Paper No. 4
Presentation Time: 8:55 AM
TELLURIUM SPECIATION AND RECOVERY DURING CU ORE PROCESSING
Essentially all tellurium (Te), an element used in solar panels and other high technology devices, is recovered as a byproduct of copper mining. Recent increases in demand have sparked questions of long-term supplies of Te (crustal abundance ≤ 0.01 mg kg-1). As part of a larger study investigating Te resources, we examined the deportment of Te during Cu smelting and refining as a first step toward optimizing Te recovery.
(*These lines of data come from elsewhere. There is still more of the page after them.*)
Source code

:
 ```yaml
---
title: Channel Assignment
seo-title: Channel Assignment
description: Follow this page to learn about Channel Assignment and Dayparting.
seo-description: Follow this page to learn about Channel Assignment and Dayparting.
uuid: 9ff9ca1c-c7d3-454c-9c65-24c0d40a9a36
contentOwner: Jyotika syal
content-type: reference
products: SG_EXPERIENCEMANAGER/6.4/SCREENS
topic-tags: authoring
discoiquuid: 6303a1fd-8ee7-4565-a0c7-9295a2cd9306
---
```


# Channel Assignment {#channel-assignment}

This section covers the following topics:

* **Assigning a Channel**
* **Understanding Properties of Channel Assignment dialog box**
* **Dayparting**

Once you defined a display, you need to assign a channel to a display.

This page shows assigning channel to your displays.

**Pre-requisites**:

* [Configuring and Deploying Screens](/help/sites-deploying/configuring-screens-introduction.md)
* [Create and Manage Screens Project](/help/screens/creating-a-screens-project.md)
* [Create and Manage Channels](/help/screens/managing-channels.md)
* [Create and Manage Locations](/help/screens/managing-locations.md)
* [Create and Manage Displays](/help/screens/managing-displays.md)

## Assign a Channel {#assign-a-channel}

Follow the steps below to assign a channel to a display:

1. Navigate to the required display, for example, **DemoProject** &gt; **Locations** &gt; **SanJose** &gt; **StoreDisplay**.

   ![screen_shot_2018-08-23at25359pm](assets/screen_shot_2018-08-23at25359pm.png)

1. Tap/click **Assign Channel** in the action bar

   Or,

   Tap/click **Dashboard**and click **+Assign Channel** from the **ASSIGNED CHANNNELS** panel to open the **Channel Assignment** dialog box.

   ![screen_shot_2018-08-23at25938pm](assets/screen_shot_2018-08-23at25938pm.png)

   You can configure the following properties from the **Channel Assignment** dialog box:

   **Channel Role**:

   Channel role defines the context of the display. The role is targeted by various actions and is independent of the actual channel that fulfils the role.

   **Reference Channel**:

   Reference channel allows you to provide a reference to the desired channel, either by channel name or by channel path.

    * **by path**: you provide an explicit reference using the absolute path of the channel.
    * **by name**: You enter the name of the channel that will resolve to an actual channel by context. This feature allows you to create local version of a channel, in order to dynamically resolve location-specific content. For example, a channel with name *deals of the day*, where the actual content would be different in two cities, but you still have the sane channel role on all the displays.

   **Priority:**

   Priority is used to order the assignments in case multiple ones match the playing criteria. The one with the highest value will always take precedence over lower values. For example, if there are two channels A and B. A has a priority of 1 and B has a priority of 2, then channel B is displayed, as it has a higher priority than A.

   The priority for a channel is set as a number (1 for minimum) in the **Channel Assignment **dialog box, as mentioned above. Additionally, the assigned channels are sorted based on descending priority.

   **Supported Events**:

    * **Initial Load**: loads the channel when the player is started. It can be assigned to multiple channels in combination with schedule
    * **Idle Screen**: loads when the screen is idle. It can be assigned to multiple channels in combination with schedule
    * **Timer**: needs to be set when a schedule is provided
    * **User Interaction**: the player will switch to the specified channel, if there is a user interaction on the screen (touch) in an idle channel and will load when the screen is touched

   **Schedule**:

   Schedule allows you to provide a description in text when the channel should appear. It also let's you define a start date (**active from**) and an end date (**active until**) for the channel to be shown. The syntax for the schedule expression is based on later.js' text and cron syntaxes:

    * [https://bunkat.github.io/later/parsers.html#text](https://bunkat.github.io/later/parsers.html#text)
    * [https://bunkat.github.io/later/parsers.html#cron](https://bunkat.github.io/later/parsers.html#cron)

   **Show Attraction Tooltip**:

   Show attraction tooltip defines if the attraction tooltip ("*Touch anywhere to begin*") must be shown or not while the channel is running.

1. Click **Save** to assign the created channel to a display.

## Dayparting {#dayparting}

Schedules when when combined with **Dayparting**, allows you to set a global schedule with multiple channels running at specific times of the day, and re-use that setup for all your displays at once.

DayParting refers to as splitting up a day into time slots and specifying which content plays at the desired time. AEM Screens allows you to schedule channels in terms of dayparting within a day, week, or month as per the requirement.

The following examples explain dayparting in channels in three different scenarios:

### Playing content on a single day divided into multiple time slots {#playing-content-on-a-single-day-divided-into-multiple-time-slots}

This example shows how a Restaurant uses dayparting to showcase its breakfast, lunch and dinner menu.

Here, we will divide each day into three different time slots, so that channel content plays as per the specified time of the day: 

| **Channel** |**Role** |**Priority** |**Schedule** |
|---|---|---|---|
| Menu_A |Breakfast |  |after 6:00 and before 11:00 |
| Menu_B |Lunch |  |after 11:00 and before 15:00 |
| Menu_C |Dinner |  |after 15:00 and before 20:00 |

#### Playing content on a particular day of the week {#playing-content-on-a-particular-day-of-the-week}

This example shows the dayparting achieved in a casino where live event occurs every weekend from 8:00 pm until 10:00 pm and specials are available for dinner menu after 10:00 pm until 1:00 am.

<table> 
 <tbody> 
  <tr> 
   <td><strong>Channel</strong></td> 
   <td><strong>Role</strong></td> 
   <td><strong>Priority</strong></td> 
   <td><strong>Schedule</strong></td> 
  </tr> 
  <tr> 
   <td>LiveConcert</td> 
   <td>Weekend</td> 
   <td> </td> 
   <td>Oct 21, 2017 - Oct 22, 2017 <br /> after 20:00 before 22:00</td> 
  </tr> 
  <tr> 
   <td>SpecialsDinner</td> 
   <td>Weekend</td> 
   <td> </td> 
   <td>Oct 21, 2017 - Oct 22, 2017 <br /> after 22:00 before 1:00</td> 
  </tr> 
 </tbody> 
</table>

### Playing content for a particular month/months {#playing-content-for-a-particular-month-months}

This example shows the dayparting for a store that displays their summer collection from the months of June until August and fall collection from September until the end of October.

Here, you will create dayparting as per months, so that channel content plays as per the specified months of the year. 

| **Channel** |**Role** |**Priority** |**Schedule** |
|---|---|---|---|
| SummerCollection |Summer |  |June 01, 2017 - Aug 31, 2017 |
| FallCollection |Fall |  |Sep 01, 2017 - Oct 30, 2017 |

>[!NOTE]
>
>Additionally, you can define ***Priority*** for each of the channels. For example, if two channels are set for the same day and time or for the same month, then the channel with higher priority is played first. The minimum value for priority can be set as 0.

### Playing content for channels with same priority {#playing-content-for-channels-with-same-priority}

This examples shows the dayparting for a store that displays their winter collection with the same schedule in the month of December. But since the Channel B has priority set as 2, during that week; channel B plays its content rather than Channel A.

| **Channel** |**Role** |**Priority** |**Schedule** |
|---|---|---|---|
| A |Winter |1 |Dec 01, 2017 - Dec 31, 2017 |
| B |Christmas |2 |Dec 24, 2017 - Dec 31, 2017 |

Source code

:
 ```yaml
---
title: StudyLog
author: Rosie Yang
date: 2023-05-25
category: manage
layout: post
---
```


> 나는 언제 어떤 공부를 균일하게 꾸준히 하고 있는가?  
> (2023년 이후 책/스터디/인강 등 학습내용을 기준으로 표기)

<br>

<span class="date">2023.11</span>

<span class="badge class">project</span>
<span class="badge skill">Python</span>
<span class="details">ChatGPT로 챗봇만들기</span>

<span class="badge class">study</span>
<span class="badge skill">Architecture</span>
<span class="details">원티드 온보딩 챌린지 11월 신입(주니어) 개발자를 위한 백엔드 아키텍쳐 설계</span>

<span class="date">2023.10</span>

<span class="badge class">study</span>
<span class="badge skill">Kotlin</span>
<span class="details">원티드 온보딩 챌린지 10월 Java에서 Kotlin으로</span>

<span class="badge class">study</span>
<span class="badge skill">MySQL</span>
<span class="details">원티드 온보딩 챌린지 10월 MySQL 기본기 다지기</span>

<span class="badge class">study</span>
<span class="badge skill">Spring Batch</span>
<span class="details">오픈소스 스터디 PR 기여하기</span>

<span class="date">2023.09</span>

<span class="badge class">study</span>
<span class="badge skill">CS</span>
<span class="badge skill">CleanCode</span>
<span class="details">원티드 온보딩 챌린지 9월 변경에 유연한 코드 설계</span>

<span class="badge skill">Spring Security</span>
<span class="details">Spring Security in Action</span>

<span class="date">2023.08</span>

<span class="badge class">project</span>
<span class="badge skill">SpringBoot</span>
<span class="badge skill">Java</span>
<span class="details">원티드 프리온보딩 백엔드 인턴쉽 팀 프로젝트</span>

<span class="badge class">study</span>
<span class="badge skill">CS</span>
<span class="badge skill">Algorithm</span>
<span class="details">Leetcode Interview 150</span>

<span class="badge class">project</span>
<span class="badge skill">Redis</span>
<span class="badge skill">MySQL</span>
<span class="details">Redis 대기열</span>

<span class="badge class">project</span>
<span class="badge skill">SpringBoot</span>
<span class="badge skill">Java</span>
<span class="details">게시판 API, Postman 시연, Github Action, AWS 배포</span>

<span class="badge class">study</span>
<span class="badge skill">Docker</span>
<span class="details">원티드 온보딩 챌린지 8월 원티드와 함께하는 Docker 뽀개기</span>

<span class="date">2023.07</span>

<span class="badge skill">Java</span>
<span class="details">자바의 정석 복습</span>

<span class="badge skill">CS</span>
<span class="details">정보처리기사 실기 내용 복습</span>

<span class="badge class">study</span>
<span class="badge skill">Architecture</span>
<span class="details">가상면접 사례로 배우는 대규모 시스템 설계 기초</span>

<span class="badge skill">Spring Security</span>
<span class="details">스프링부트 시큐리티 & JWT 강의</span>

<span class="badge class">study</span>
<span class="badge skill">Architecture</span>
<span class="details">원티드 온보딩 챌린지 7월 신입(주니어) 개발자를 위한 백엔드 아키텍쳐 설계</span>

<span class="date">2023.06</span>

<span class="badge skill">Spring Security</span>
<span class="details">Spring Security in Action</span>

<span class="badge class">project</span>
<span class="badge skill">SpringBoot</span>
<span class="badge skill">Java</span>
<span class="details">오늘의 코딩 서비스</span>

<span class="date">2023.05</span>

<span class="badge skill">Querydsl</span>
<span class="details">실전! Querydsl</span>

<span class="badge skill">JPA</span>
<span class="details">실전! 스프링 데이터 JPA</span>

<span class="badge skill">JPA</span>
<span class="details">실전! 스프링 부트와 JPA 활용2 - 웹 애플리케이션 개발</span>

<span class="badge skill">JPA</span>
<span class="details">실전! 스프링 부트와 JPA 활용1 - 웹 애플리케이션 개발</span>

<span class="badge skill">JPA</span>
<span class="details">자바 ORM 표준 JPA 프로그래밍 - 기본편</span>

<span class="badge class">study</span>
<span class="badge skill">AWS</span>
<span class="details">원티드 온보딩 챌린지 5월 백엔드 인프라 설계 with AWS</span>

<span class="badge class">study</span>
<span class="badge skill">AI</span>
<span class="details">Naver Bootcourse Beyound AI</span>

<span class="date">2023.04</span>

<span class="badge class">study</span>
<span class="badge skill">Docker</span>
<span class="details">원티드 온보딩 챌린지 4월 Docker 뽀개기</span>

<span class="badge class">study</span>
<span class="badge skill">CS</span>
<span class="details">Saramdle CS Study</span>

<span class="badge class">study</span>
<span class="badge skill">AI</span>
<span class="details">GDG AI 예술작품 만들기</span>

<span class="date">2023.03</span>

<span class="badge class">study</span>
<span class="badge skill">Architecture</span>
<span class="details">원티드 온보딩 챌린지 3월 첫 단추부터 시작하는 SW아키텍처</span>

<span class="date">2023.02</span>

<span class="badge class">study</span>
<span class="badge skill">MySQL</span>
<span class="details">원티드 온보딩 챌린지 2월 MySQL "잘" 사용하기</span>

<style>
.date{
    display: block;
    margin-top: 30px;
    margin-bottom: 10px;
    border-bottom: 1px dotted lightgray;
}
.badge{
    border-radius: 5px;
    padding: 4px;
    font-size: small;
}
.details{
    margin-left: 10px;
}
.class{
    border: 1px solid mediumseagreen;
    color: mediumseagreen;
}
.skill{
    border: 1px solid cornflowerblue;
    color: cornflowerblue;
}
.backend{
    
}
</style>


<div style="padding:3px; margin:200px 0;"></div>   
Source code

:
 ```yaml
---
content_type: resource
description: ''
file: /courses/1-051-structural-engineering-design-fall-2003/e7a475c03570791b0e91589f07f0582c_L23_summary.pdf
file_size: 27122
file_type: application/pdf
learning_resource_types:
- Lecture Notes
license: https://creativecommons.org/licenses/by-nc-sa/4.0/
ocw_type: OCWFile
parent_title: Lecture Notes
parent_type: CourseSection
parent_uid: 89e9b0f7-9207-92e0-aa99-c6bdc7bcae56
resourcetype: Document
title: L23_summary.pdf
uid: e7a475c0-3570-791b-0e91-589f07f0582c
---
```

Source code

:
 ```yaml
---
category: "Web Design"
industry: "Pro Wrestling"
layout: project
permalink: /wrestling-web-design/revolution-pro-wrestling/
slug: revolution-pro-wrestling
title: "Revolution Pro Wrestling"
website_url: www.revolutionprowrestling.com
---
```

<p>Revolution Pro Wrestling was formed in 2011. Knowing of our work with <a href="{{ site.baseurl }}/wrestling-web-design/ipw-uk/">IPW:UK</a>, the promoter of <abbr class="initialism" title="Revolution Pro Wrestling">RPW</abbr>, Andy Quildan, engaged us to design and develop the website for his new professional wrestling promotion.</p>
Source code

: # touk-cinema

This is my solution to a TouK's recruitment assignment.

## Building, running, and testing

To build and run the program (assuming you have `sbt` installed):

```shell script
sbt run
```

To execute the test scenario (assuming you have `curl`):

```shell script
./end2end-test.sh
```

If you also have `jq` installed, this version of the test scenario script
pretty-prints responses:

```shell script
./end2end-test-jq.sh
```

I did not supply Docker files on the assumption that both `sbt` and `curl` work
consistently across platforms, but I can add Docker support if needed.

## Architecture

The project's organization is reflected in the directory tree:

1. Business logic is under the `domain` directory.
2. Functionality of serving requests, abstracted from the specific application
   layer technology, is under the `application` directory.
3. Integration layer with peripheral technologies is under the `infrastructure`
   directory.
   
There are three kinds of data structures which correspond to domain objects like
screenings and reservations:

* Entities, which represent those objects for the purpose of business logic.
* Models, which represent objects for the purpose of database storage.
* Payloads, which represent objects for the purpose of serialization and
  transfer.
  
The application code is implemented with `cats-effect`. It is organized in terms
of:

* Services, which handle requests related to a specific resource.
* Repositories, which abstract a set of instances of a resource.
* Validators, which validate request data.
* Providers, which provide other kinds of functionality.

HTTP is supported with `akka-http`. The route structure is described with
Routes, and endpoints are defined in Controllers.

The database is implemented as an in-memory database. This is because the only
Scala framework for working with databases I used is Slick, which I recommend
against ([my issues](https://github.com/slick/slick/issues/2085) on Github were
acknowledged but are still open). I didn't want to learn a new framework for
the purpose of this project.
Mass balance calculations estimate that only 27% of the Te in the concentrate remains in the Cu anodes produced by a domestic smelter, while 67% and 11% is lost in the slag and dust, respectively. X-ray fluorescence (XRF) mapping showed that Te has a strong correlation to Fe, S and Cu throughout the smelting and refining process. X-ray absorption spectroscopy (XAS) was used to examine Te and S speciation in anode slimes. Surprisingly, we found that tellurite (TeIV), rather than telluride as has been previously reported, was the dominant form in our anode samples. Sulfur, also a group 16 element occurring at wt % concentrations, speciation was much more complex with a mixture of species. These results represent an important step in potentially optimizing Te recovery during Cu processing.